Development of SlMYB12-based markers was difficult, since no polymorphisms in this gene were detected between ‘FCR’ and ‘FCP’. Instead, we identified several SNPs close to SlMYB12 by genotyping via the SolCAP SNP array. Genetic inheritance and linkage analysis of the F₂ population based on those SNPs showed that the pink fruit color of ‘FCP’ may be controlled by the homozygous recessive allele (yy) at the Y locus on chromosome 1. In our genetic map, two SNP markers, CAPS-456 and CAPS-38123, were flanking the Y locus (SlMYB12), and showed cosegregation of 94.1% (4.62 cM) and 97.4% (2.11 cM) with the peel phenotype in the F₂ population, respectively. When anchored by physical location, CAPS-456 and 38123 were 165,033 bp and 217,966 bp apart from SlMYB12, respectively. Although CAPS-38123 is located physically further from SlMYB12, its genetic distance is closer to the gene relative to CAPS-456. These findings indicate that chromosomal recombination would occur with lower frequencies between the gene and CAPS- 38123, and that CAPS-38123 can be more efficient for selecting pink fruit tomato.
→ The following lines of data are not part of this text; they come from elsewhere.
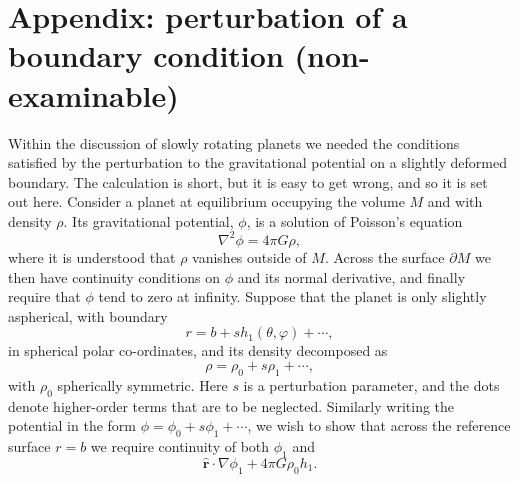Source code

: \section*{Appendix: perturbation of a boundary condition (non-examinable)}
Within the discussion of slowly rotating planets we needed the conditions satisfied by the perturbation to the gravitational potential 
on a slightly deformed boundary. The calculation is short, but it is easy to get wrong, and so it is set out here. Consider a planet at equilibrium occupying the volume $M$ and with density $\rho$. Its gravitational potential, $\phi$, is a solution of Poisson's equation
\begin{equation*}
    \nabla^{2}\phi=4\pi G\rho,
\end{equation*}
where it is understood that $\rho$ vanishes outside of $M$. Across the surface $\partial M$ we then have continuity conditions on $\phi$ and its normal derivative, and finally require that $\phi$ tend to zero at infinity. Suppose that the planet is only slightly aspherical, with boundary
\begin{equation*}
    r=b+sh_{1}(\theta,\varphi)+\cdots,
\end{equation*}
in spherical polar co-ordinates, and its density decomposed as
\begin{equation*}
    \rho=\rho_{0}+s\rho_{1}+\cdots,
\end{equation*}
with $\rho_{0}$ spherically symmetric. Here $s$ is a perturbation parameter, and the dots denote higher-order terms that are to be neglected. Similarly writing the potential in the form $\phi=\phi_{0}+s\phi_{1}+\cdots$, we wish to show that across the reference surface $r=b$ we require continuity of both $\phi_{1}$ and
\begin{equation*}
    \hat{\mathbf{r}}\cdot\nabla\phi_{1}+4\pi G\rho_{0}h_{1}.
\end{equation*}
The SolCAP tomato germplasm genotyped by the SolCAP Tomato SNP array represents a diverse gene pool of dome-sti-cated tomato cultivars (S. lycopersicum) (Sim et al., 2012). In the present study, the SlMYB12-harboring genomic block flanked by CAPS-456 and 38123 (40ch01:71090567…71476848) was evaluated using SNP information and fruit color of 62 SolCAP accessions and two parental lines. Our results showed that seven SolCAP SNPs are located in this block, and these SNPs are highly conserved in pink fruit accessions. Furthermore, a phenetic tree of 64 red and pink accessions constructed based on these seven SNPs demonstrated that most pink accessions grouped together (genetic similarity = 1) independently from all red accessions. These findings indicate that the combination of seven SNPs in the SlMYB12- harboring genomic block are only specific to pink SolCAP accessions tested in this study and provides useful infor-mation for developing SlMYB12-linked markers that could be applicable to diverse breeding programs.

In conclusion, our genetic mapping showed that the y locus located on chromosome 1 confers the transparent fruit peel and pink fruit color of elite tomato cultivars, and that SlMYB12 may be the gene for the locus. Sequencing of SlMYB12 alleles (Y and y) including a potential promoter region revealed no sequence variations between alleles, suggesting that SlMYB12 gene-based marker development cannot be straightforward. Nevertheless, an array of pink fruit-specific SNPs in a SlMYB12-harboring genomic block, as assessed using the SolCAP tomato germplasm, implies that a detailed study of this region may provide useful information for development of markers tightly linked to SlMYB12 and practically applicable for MAS of the peel trait for pink fruit tomato.